It is assumed that PBS will rely on external tools (scripts developed by customers or third party applications) to perform metrics collections and take actions such switch power states of a vnode.
The total amount of resources in the system is assumed to be constant for the scope of this UCR. No execution vnodes are dynamically created as a result of power management actions.
Power consumption accounting is assumed to be precise (as far as the platform management tools, scripts developed by customers or third party applications, provide for proper and accurate information) only if jobs are exclusively allocated (vnodes set with sharing=exclusive and/or job submitted with “place=excl”).
Use Cases:
Admins must be able to inhibit power related actions initiated by PBS Pro on selected nodes. This is to keep PBS Pro from potentially harming maintenance operations or outside-of-PBS user activity.
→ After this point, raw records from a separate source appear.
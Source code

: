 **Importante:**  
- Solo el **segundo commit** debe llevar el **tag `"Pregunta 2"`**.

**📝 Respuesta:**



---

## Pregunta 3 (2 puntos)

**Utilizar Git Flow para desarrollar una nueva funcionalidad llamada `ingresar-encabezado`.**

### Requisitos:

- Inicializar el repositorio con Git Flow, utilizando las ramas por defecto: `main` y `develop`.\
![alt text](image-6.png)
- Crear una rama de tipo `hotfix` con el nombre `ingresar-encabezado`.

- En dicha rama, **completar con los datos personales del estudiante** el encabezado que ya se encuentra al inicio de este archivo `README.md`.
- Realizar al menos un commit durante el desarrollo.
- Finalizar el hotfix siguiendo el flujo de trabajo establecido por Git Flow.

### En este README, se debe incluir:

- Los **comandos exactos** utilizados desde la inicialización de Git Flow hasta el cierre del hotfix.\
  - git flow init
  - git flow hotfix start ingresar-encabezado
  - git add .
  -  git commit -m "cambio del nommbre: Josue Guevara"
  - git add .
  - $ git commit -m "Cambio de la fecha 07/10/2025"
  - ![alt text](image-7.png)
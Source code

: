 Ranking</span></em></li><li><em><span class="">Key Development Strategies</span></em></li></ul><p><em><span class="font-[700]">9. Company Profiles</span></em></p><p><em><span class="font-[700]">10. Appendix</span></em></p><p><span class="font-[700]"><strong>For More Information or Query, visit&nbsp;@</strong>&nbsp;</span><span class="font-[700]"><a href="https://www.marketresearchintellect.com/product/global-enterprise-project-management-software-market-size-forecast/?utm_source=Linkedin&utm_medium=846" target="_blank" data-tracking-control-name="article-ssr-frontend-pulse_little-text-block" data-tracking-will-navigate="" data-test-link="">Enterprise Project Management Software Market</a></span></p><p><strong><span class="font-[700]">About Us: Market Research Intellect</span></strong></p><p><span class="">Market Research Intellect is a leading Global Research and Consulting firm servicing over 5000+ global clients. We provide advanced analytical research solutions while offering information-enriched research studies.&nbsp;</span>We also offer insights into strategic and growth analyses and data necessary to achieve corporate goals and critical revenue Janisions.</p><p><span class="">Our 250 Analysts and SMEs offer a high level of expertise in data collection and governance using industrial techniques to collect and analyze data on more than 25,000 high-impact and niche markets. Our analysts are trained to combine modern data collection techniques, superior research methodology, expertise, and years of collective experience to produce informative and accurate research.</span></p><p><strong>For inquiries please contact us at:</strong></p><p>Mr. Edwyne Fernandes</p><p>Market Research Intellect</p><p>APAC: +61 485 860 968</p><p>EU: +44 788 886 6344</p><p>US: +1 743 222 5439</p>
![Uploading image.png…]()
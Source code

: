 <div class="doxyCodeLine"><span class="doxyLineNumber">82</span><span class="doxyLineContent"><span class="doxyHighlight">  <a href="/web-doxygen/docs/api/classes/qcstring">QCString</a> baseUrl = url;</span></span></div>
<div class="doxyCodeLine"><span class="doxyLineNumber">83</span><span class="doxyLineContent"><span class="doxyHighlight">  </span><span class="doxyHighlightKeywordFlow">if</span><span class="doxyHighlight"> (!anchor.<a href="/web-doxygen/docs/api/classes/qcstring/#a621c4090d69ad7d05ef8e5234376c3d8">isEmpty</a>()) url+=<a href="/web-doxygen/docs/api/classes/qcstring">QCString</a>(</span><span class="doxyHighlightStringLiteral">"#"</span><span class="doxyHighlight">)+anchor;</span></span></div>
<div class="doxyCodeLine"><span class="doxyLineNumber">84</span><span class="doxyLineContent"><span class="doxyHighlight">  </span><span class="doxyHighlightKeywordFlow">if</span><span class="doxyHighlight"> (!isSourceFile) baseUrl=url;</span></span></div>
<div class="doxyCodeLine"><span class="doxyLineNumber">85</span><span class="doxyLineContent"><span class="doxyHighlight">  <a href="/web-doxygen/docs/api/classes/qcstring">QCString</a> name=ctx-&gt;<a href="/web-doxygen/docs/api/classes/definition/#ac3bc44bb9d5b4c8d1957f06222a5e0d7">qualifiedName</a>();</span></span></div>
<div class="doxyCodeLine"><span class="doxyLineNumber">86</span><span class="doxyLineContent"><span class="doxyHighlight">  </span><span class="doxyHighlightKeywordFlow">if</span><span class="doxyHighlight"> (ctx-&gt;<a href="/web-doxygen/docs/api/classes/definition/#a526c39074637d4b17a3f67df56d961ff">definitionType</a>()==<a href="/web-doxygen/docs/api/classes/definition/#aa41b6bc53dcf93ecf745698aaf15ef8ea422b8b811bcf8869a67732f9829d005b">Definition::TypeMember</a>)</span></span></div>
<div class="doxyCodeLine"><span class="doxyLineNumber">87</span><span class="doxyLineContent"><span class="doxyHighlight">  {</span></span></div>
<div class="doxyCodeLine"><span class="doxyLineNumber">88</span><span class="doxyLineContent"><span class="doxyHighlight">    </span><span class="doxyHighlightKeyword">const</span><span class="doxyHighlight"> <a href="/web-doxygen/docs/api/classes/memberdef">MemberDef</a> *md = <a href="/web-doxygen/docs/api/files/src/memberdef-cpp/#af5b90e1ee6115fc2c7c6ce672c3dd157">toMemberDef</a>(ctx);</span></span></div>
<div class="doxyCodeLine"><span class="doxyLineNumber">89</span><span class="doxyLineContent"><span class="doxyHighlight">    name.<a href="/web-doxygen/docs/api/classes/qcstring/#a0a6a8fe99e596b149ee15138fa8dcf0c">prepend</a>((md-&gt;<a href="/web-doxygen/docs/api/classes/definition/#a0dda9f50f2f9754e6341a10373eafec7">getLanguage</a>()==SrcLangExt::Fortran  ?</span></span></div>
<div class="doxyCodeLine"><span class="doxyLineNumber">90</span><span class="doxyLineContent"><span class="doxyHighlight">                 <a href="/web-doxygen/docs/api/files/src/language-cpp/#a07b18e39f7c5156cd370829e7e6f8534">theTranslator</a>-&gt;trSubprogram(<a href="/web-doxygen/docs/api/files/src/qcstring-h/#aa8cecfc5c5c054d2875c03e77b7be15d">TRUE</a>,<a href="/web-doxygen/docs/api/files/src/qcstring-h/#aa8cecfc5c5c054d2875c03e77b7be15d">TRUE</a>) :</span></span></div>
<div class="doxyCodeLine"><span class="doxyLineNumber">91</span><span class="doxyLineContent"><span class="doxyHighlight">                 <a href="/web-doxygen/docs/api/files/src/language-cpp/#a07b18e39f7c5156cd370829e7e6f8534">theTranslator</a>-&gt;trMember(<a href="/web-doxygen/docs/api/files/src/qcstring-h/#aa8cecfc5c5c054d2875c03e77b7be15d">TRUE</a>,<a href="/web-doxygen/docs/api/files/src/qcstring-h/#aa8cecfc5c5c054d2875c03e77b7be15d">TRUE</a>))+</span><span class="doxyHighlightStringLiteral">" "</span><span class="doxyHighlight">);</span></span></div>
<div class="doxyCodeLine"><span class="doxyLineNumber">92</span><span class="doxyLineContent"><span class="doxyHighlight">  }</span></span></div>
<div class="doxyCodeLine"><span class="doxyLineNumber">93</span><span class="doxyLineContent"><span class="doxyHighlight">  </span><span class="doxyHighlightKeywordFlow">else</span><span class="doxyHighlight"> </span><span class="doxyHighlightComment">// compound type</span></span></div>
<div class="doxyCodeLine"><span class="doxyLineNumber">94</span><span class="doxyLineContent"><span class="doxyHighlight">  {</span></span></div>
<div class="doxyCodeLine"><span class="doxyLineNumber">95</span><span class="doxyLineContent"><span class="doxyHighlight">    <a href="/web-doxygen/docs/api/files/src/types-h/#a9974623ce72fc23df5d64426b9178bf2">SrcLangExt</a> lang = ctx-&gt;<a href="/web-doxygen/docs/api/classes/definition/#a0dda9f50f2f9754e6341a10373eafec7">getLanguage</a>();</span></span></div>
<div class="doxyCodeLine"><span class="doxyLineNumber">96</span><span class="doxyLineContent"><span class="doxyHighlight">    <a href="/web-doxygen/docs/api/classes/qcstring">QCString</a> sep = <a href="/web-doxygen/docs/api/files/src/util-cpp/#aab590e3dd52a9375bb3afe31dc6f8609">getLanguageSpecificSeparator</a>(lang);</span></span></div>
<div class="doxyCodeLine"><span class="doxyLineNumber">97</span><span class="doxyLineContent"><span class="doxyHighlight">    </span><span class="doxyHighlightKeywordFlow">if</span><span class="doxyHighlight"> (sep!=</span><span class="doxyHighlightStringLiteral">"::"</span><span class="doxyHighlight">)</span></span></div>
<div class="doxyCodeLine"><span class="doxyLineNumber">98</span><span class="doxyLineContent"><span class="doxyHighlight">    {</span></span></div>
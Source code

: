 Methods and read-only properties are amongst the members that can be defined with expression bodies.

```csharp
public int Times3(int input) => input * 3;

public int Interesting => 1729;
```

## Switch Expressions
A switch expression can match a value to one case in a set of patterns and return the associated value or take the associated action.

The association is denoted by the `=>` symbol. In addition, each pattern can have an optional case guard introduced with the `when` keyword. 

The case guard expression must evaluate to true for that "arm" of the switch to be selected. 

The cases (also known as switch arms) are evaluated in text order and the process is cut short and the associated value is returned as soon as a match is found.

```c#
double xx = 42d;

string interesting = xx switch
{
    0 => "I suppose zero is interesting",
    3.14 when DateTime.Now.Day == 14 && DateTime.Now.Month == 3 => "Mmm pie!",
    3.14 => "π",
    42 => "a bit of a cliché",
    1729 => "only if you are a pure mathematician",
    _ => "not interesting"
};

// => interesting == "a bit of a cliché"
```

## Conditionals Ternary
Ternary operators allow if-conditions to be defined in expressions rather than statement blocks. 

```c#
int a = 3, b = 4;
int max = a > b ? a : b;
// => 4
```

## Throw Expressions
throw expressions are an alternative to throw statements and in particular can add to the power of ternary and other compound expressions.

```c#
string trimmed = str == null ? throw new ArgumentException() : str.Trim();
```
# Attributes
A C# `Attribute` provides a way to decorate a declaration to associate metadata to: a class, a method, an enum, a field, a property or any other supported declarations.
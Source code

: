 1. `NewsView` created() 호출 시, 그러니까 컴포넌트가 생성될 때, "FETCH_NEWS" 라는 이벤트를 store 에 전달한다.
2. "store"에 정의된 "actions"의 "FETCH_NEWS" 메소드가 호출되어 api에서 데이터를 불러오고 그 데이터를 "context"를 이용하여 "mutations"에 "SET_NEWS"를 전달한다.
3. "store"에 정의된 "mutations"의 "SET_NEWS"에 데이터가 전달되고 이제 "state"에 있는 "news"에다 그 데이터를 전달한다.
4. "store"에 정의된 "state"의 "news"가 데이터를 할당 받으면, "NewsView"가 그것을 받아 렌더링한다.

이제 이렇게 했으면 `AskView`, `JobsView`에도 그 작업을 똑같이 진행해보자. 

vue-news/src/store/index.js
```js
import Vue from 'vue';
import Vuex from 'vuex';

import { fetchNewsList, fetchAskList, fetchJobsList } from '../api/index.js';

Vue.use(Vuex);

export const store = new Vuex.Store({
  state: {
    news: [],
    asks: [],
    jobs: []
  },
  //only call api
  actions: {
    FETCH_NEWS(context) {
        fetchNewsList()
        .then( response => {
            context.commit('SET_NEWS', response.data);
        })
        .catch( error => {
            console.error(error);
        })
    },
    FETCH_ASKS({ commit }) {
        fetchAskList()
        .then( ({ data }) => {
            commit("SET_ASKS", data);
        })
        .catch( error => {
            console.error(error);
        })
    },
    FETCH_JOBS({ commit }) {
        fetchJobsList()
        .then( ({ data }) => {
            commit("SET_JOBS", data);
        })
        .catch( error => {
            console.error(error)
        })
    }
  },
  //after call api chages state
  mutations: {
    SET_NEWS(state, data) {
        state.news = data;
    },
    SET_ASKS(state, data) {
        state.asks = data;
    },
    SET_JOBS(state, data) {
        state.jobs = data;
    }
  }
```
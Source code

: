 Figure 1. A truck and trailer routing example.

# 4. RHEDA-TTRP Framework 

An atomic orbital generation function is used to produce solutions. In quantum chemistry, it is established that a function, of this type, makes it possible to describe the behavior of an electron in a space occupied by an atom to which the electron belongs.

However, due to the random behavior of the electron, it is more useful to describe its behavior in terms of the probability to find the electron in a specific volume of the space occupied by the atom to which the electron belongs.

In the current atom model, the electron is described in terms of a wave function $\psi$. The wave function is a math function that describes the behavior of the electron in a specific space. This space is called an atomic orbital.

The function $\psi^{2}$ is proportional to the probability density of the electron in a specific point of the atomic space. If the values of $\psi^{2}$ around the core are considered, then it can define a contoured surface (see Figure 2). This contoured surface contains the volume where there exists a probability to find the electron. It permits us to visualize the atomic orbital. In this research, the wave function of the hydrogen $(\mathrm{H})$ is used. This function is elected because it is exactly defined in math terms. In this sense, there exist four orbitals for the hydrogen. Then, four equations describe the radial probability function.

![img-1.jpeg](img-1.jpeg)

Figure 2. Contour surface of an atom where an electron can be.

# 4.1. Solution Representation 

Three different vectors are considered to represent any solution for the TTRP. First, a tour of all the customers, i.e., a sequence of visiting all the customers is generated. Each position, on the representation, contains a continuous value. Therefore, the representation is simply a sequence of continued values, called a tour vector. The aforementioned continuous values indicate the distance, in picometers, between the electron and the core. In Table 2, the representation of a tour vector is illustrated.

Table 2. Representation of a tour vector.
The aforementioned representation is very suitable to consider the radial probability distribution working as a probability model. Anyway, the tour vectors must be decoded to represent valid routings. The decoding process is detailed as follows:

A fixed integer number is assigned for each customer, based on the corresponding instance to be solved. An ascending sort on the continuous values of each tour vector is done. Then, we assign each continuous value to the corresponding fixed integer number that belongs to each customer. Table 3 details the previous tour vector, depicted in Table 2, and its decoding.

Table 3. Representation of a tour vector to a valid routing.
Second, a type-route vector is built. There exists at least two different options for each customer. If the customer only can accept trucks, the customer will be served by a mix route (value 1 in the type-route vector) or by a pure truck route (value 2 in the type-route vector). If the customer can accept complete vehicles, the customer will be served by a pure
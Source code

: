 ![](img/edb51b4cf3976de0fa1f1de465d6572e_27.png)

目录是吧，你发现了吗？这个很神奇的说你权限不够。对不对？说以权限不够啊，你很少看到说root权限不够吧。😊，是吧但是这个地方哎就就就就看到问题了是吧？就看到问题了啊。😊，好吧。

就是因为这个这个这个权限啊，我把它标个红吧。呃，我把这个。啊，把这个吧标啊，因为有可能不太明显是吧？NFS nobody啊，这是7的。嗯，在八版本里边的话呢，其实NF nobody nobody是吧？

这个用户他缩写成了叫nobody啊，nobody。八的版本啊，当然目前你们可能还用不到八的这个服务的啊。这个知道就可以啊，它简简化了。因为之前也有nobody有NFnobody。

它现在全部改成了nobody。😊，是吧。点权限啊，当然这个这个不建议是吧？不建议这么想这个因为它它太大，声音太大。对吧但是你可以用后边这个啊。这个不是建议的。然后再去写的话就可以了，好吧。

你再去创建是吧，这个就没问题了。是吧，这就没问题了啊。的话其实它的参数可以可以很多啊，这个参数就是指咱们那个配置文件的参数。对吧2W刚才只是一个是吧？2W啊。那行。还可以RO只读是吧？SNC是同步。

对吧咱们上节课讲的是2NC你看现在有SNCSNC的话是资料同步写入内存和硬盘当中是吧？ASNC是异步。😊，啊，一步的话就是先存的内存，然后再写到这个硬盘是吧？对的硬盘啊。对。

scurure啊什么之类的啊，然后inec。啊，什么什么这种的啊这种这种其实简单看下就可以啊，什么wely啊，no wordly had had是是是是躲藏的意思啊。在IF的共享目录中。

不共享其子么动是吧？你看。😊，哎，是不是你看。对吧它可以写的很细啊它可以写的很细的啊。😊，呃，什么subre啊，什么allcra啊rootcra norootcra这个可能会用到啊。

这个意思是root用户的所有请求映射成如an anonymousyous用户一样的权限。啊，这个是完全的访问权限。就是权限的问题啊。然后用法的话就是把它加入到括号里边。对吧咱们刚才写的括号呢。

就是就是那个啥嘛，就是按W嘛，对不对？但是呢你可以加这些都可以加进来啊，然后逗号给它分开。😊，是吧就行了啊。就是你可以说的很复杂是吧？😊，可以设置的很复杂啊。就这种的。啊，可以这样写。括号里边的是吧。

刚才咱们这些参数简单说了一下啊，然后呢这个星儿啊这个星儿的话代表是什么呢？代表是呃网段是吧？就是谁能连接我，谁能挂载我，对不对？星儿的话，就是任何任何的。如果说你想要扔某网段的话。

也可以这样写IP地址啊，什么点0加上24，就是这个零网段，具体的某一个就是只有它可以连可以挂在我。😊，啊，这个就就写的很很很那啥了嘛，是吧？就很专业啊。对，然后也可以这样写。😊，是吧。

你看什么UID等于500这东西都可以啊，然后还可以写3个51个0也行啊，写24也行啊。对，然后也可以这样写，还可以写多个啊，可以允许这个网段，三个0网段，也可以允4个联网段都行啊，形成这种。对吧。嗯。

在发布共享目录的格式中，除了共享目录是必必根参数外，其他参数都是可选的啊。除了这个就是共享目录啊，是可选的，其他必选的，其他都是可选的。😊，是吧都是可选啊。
Submit a job so that it runs within a particular "power state"
Allow a job type (e.g., application, cpu intensive, memory intensive, network) to request a specific power profile suitable for achieving a power vs performance objective.
When a job running in a prescribed “power state” terminates the resources it used are returned to a default power setting.
Administrator user will create power profiles associated with “power states” and make them available to users.
Administrator user sets the initial and default power profiles of execution nodes using the platform management tools and/or PBS Pro power related configuration parameters.
Administrator user can delete power profiles
If a job does not request a specific power profile, no power profile change will be initiated by PBS and job will run in whatever power environment is currently set on the selected execution hosts.
Show power status and power related metrics (e.g. temperatures) of vnodes.
What can be shown for each node depends on the available platform tools.
Track power consumption of nodes and jobs.
Requirements:
Support for vendor specific power interfaces
SGI HPE (limited to the platforms allowing for needed power activation functionalities, nominally any system that has IPNM and DCM functionality will work. Currently it is SGI Altix ICE X or SGI Rackable systems. HPE MC990 (previously called SGI UV300) is out of scope as it can’t yet activate power profiles mapping to specific vnodes).
Cray (limited to the Intel based platforms): platform specific tools to activate power profiles (capmc) and Intel specific features (ALPS/BASIL interface to frequency lock and turbomode).
Generic: support site defined power interfaces (ie. site defined scripts) to integrate with non vendor specific tools (IPMI, ipmitool, etc…) (This is internal design/architectural requirement).
Support heterogeneous power interfaces within the same complex. Example: the same pbs_server might host machines managed by different power management systems such as generic, HPE CMU, SGI HPE tools, Cray proprietary interfaces, etc....
Record job power usage in PBS Pro accounting logs.
All power related information pertaining to jobs and vnodes shall be visible when querying for job and vnodes status information.
The power value accounted for the job is the aggregate one consumed by every execution host allocated for the job for the time job was in “running” state. Accounting reliability is compromised if job was not exclusively allocated to hosts. For accounting to work the platform management tool is required to publish functions to query power consumed by the host.
All the power related functions are disabled by default and activation will require explicit administrator action (e.g. enable provisioning).
Enabling power related functionality shall not compromise other PBS Pro functionality if that’s not assumed otherwise.
Prior to enable power related functionality of PBS, the administrator need to make sure that all the necessary settings are in place in the platform management tool as well (e.g. when needed define power profiles as appropriate for the platform management tools and their integrations with PBS Pro).
Power profiles defined within a complex are supposed to change over time. Administrator is responsible for maintaining those within the platform management infrastructure. PBS will validate profile name at dispatch time. Job can be submitted requesting a power profile that could not exist when the job is actually run, but the inability to activate such profile on execution hosts will generate proper error messages.
It is assumed the default power state of an execution host is defined by means of the platform management tool and that PBS Pro will, depending on the particular platform management tool in place: 1. notify the management tool that the job which requested a particular power state has ended. 2. explicitly initiate the return to default power state upon job termination when no other jobs are scheduled to run on the same nodes with non-default profiles. Depending on the platform management tool any post-job action initiated by PBS Pro might be optional as the platform management tool or the execution hosts, might autonomously return to a default idle status when no workload is running.
The initial power status of execution nodes is set by operating on both the platform management tool and PBS Pro settings.
Communication between PBS Pro and the platform management tools (e.g. HPE Management Center) shall be secured and authenticated whenever possible.
PBS Professional must offer platform manager tool an interface to asynchronously perform action on execution hosts and jobs (e.g. set a node offline; requeue a running job). This is almost probably already taken care by existing command line interfaces and APIs (exechost_periodic hook).
As the information about what energy profiles are available in the complex belongs to the platform management tool, when admin changes the list of available profiles he’ll implicitly get PBS Pro configuration out of sync. In all circumstances when the synchronization happens by PBS Pro periodic action (however it is implemented), the synchronization period shall be set with a reasonable default and made tunable by the admin.